What you need to do: From the entries that follow, extract each line holding the string "SICTIC".

Data provided:
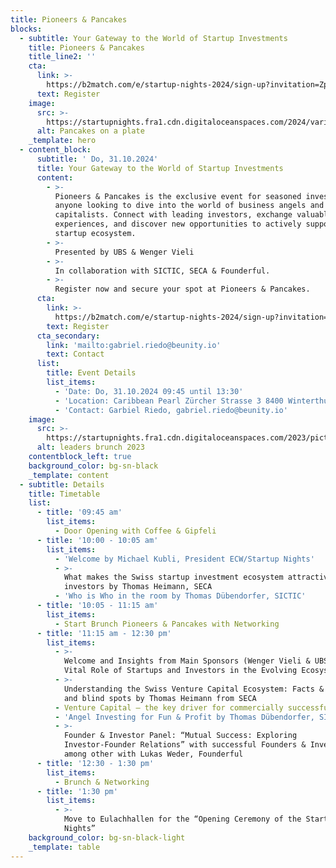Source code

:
 ```yaml
---
title: Pioneers & Pancakes
blocks:
  - subtitle: Your Gateway to the World of Startup Investments
    title: Pioneers & Pancakes
    title_line2: ''
    cta:
      link: >-
        https://b2match.com/e/startup-nights-2024/sign-up?invitation=ZpZfpsFvObcZKHOVZRA-08nLdVU=
      text: Register
    image:
      src: >-
        https://startupnights.fra1.cdn.digitaloceanspaces.com/2024/varia/pancakes.jpg
      alt: Pancakes on a plate
    _template: hero
  - content_block:
      subtitle: ' Do, 31.10.2024'
      title: Your Gateway to the World of Startup Investments
      content:
        - >-
          Pioneers & Pancakes is the exclusive event for seasoned investors and
          anyone looking to dive into the world of business angels and venture
          capitalists. Connect with leading investors, exchange valuable
          experiences, and discover new opportunities to actively support the
          startup ecosystem.
        - >-
          Presented by UBS & Wenger Vieli
        - >-
          In collaboration with SICTIC, SECA & Founderful.
        - >-
          Register now and secure your spot at Pioneers & Pancakes.
      cta:
        link: >-
          https://b2match.com/e/startup-nights-2024/sign-up?invitation=ZpZfpsFvObcZKHOVZRA-08nLdVU=
        text: Register
      cta_secondary:
        link: 'mailto:gabriel.riedo@beunity.io'
        text: Contact
      list:
        title: Event Details
        list_items:
          - 'Date: Do, 31.10.2024 09:45 until 13:30'
          - 'Location: Caribbean Pearl Zürcher Strasse 3 8400 Winterthur'
          - 'Contact: Garbiel Riedo, gabriel.riedo@beunity.io'
    image:
      src: >-
        https://startupnights.fra1.cdn.digitaloceanspaces.com/2023/pictures/SN2023_1181_LEADERSBRUNCH_20231103_10-39_StefanBaumgartner.jpg
      alt: leaders brunch 2023
    contentblock_left: true
    background_color: bg-sn-black
    _template: content
  - subtitle: Details
    title: Timetable
    list:
      - title: '09:45 am'
        list_items:
          - Door Opening with Coffee & Gipfeli
      - title: '10:00 - 10:05 am'
        list_items:
          - 'Welcome by Michael Kubli, President ECW/Startup Nights'
          - >-
            What makes the Swiss startup investment ecosystem attractive for
            investors by Thomas Heimann, SECA
          - 'Who is Who in the room by Thomas Dübendorfer, SICTIC'
      - title: '10:05 - 11:15 am'
        list_items:
          - Start Brunch Pioneers & Pancakes with Networking
      - title: '11:15 am - 12:30 pm'
        list_items:
          - >-
            Welcome and Insights from Main Sponsors (Wenger Vieli & UBS): The
            Vital Role of Startups and Investors in the Evolving Ecosystem
          - >-
            Understanding the Swiss Venture Capital Ecosystem: Facts & figures
            and blind spots by Thomas Heimann from SECA
          - Venture Capital — the key driver for commercially successful innovation” by Andreas Goeldi
          - 'Angel Investing for Fun & Profit by Thomas Dübendorfer, SICTIC'
          - >-
            Founder & Investor Panel: “Mutual Success: Exploring
            Investor-Founder Relations” with successful Founders & Investors,
            among other with Lukas Weder, Founderful
      - title: '12:30 - 1:30 pm'
        list_items:
          - Brunch & Networking
      - title: '1:30 pm'
        list_items:
          - >-
            Move to Eulachhallen for the “Opening Ceremony of the Startup
            Nights”
    background_color: bg-sn-black-light
    _template: table
---
```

Task solution:
          In collaboration with SICTIC, SECA & Founderful.
          - 'Who is Who in the room by Thomas Dübendorfer, SICTIC'
          - 'Angel Investing for Fun & Profit by Thomas Dübendorfer, SICTIC'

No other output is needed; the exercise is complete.